All of lore.kernel.org
 help / color / mirror / Atom feed
From: Jeff King <peff@peff.net>
To: git@vger.kernel.org
Cc: Eric Sunshine <sunshine@sunshineco.com>,
	Junio C Hamano <gitster@pobox.com>,
	Johannes Schindelin <Johannes.Schindelin@gmx.de>
Subject: [PATCH v2 0/4] fast-export: allow dumping anonymization mappings
Date: Mon, 22 Jun 2020 17:47:45 -0400	[thread overview]
Message-ID: <20200622214745.GA3302779@coredump.intra.peff.net> (raw)
In-Reply-To: <20200619132304.GA2540657@coredump.intra.peff.net>

On Fri, Jun 19, 2020 at 09:23:04AM -0400, Jeff King wrote:

> This series gives an alternate way to achieve the same effect, but much
> better in that it works for _any_ ref (so if you are trying to reproduce
> the effect of "rev-list origin/foo..bar" in the anonymized repo, you can
> easily do so). Ditto for paths, so that "rev-list -- foo.c" can be
> reproduced in the anonymized repo.

Here's a v2 which I think addresses all of the comments. I have to admit
that after writing my last email to Junio, I am wondering whether it
would be sufficient and simpler to let the user specify a static mapping
of tokens (that could just be applied anywhere).

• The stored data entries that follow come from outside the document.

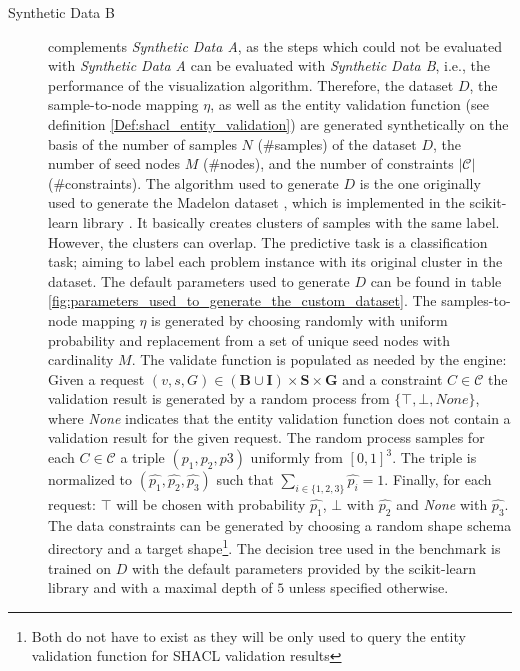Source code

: \begin{description}
    \item[Synthetic Data B] complements \textit{Synthetic Data A}, as the steps which could not be evaluated with \textit{Synthetic Data A} can be evaluated with \textit{Synthetic Data B}, i.e., the performance of the visualization algorithm. Therefore, the dataset $D$, the sample-to-node mapping $\eta$, as well as the entity validation function (see definition \ref{Def:shacl_entity_validation}) are generated synthetically on the basis of the number of samples $N$ (\#samples) of the dataset $D$, the number of seed nodes $M$ (\#nodes), and the number of constraints $|\mathcal{C}|$ (\#constraints). The algorithm used to generate $D$ is the one originally used to generate the \glqq Madelon\grqq{} dataset \cite{guyon2004result}, which is implemented in the scikit-learn library \cite{sklearn_api}. It basically creates clusters of samples with the same label. However, the clusters can overlap. The predictive task is a classification task; aiming to label each problem instance with its original cluster in the dataset. The default parameters used to generate $D$ can be found in table \ref{fig:parameters_used_to_generate_the_custom_dataset}. The samples-to-node mapping $\eta$ is generated by choosing randomly with uniform probability and replacement from a set of unique seed nodes with cardinality $M$. The validate function is populated as needed by the engine: Given a request $(v, s, G) \in (\mathbf{B} \cup \mathbf{I}) \times \mathbf{S} \times \mathbf{G}$ and a constraint $C \in \mathcal{C}$ the validation result is generated by a random process from $\{\top, \bot, \textit{None}\}$, where \textit{None} indicates that the entity validation function does not contain a validation result for the given request. The random process samples for each $C \in \mathcal{C}$ a triple $(p_1, p_2, p3)$ uniformly from $[0,1]^3$. The triple is normalized to $(\hat{p_1}, \hat{p_2}, \hat{p_3})$ such that $\sum_{i \in \{1,2,3\}} \hat{p_i} = 1$. Finally, for each request: $\top$ will be chosen with probability $\hat{p_1}$, $\bot$ with $\hat{p_2}$ and \textit{None} with $\hat{p_3}$.
    The data constraints can be generated by choosing a random shape schema directory and a target shape\footnote{Both do not have to exist as they will be only used to query the entity validation function for SHACL validation results}.
    The decision tree used in the benchmark is trained on $D$ with the default parameters provided by the scikit-learn library and with a maximal depth of $5$ unless specified otherwise. 
        

\end{description}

I'll take a look at that, but since I worked up this version, here it is
in the meantime.

The interesting changes are:

  - path output is now quoted, making it unambiguous. The intent is for
    humans to look at it, but it's not much extra work to make it
    machine readable, too.

  - the path dumping was in the wrong spot. It was happening in the
    generic function that's used for "path-like" things, including
    refnames. So the path mapping dump had extra cruft in it.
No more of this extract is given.